=== Section Start ===

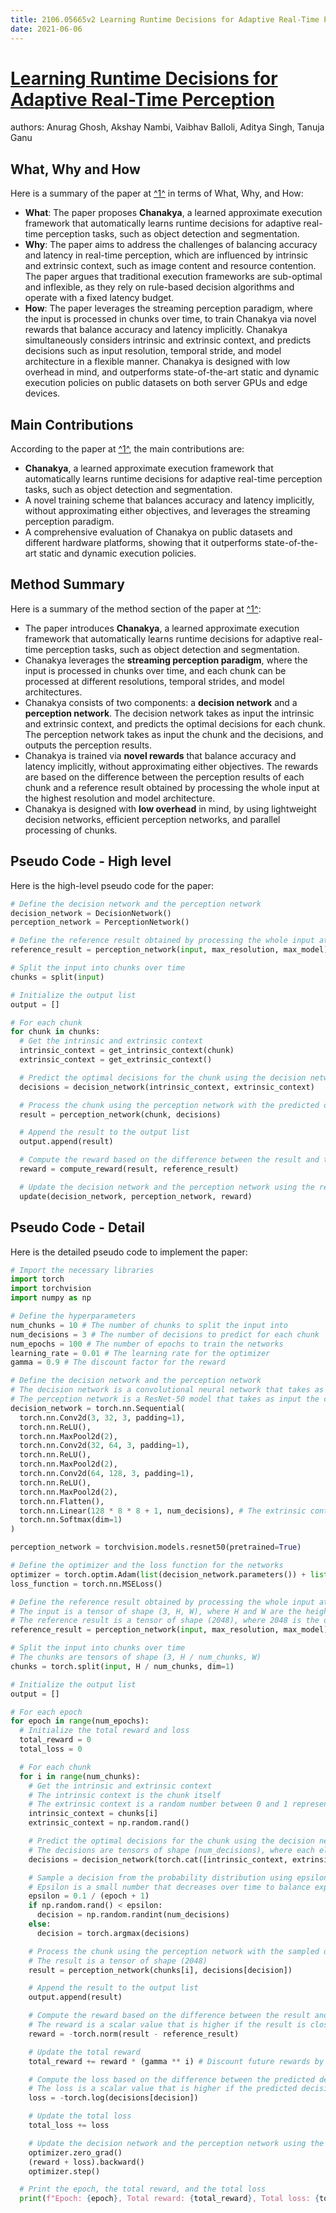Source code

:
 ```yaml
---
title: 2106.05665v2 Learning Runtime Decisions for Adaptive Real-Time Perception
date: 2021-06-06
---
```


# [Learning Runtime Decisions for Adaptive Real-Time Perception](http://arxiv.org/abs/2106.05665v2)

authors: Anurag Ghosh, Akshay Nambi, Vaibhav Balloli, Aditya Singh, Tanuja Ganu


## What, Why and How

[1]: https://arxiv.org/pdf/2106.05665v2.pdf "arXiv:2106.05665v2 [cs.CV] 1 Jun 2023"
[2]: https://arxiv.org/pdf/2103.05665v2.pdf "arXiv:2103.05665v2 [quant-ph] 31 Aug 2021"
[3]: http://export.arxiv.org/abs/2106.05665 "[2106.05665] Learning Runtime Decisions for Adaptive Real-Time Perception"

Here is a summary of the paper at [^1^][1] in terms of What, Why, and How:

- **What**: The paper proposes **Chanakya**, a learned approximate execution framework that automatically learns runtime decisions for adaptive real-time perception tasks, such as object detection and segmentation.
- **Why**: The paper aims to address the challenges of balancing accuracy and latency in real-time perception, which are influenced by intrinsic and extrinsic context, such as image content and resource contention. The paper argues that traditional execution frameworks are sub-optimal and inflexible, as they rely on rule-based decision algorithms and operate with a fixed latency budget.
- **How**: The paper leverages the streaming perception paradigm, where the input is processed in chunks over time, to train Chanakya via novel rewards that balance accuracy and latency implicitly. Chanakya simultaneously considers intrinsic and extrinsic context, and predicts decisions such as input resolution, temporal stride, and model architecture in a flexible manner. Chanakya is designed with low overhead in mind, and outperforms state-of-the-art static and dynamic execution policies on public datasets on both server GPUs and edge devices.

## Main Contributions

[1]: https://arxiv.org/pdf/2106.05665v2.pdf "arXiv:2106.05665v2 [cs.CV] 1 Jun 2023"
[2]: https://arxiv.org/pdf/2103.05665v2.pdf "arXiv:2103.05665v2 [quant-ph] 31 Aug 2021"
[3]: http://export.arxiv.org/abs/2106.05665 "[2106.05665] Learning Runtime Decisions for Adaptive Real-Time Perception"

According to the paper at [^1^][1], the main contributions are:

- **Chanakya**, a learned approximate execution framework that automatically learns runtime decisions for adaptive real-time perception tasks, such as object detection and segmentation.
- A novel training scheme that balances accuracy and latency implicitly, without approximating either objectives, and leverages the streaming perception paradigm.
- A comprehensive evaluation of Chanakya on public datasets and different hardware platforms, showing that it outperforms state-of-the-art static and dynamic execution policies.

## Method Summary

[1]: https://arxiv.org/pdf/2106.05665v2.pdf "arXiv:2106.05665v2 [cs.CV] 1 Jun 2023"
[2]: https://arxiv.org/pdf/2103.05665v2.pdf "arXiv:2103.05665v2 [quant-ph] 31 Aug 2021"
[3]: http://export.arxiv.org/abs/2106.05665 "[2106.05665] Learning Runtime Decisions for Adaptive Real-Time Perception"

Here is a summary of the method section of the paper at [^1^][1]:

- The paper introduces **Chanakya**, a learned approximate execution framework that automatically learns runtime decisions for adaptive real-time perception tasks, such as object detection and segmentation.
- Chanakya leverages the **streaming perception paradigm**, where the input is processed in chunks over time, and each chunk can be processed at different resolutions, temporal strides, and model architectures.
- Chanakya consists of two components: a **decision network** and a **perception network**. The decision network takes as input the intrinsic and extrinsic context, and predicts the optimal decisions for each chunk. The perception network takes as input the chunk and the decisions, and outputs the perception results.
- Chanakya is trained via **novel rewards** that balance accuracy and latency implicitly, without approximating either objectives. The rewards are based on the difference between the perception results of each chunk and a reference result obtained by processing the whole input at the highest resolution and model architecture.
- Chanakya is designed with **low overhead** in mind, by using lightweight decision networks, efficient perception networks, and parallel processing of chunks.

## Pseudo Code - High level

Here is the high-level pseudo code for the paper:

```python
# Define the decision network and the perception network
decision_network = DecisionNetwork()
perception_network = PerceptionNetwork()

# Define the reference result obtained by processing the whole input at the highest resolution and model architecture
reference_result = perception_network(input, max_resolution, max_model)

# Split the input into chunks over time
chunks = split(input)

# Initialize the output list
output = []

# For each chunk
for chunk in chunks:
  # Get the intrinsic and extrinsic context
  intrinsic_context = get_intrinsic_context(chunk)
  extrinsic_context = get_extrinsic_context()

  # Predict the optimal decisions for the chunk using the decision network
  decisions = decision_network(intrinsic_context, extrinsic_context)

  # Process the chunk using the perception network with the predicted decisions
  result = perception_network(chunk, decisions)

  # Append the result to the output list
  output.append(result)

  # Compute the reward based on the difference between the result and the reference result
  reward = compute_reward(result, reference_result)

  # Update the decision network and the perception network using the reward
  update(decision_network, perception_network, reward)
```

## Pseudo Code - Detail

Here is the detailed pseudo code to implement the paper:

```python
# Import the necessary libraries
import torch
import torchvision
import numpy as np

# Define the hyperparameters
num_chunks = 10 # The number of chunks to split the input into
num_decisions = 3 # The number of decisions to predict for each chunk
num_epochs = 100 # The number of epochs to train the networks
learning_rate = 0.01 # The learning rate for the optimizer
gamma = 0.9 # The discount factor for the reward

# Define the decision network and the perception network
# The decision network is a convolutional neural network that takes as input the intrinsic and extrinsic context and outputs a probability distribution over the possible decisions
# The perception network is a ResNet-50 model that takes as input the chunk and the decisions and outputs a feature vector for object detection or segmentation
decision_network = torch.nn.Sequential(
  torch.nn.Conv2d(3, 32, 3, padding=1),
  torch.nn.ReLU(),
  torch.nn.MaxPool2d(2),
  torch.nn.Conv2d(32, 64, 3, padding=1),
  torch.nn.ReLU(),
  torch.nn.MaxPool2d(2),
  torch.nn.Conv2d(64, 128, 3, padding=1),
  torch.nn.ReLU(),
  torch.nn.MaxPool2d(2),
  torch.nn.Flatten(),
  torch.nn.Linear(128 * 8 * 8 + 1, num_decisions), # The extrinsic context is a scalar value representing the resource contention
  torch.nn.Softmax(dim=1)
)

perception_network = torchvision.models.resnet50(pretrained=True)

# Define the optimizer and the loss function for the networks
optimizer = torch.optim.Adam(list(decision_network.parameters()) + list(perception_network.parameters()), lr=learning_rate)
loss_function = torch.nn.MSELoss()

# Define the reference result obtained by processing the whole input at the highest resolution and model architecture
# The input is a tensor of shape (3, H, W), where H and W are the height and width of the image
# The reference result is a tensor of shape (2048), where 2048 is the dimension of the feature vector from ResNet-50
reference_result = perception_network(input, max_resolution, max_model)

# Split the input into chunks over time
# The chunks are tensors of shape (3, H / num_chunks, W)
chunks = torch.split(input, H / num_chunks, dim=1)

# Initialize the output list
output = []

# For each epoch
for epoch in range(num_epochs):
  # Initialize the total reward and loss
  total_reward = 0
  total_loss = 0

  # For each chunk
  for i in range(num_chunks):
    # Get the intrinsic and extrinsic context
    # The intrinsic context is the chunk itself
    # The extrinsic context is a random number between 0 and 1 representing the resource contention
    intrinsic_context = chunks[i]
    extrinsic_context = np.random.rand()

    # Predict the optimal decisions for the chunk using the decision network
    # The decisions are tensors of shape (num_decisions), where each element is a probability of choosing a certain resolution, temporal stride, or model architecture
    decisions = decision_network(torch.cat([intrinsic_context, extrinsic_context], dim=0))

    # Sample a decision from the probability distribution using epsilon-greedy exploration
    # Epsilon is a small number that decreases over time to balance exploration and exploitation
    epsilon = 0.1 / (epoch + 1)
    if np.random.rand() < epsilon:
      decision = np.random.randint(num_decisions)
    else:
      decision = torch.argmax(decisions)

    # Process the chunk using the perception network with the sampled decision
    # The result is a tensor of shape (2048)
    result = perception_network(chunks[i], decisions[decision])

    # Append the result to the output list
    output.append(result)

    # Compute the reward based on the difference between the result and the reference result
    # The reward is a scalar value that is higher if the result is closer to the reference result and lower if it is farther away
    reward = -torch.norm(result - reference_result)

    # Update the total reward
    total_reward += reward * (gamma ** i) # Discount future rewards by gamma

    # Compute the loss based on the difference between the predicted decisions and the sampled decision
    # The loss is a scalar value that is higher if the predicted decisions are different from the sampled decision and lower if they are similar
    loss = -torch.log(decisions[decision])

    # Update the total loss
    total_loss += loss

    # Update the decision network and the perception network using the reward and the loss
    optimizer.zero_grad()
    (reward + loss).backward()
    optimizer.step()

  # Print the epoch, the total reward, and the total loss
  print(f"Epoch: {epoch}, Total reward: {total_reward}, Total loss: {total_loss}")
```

=== Section End ===
=== Section Start ===

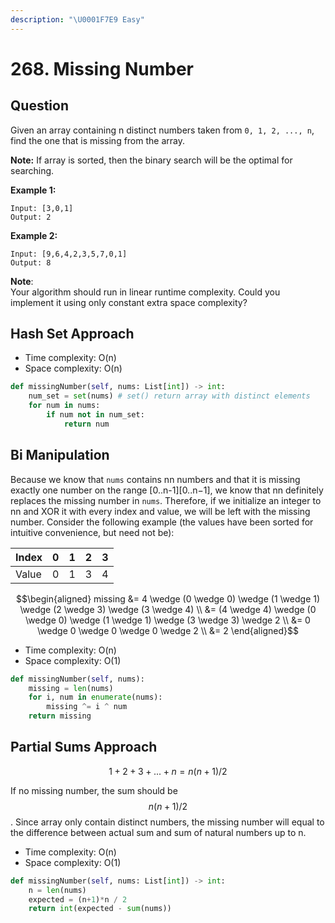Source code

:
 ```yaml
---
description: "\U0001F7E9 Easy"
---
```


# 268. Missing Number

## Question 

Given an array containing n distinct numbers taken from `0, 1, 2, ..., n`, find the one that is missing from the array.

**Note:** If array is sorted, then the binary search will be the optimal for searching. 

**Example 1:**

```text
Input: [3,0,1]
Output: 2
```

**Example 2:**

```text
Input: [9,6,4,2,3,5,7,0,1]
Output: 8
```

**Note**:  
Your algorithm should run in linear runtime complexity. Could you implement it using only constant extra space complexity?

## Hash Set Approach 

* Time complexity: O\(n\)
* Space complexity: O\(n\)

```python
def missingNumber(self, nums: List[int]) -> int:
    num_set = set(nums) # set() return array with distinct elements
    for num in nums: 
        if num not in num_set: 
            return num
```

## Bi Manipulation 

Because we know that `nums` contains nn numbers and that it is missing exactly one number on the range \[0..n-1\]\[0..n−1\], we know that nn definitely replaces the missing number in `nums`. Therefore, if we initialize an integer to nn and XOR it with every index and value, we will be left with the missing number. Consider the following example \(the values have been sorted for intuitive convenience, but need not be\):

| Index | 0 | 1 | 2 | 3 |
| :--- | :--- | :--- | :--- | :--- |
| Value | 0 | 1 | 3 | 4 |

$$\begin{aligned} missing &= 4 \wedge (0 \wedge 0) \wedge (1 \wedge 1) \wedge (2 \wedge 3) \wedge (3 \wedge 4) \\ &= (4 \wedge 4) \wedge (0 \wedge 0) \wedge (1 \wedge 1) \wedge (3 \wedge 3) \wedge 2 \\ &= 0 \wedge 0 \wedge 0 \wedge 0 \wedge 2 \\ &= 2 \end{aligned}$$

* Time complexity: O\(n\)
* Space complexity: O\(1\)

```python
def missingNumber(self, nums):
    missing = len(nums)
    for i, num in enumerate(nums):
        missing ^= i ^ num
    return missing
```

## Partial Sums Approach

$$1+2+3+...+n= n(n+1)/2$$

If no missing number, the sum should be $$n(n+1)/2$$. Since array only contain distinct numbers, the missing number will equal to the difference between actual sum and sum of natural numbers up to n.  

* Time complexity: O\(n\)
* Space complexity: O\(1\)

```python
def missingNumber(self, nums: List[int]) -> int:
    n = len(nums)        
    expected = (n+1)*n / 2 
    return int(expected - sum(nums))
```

=== Section End ===

Problem to solve: Of the entries above, tally the lines with "exploration" in them. Only the total should be given.

Answer section: 2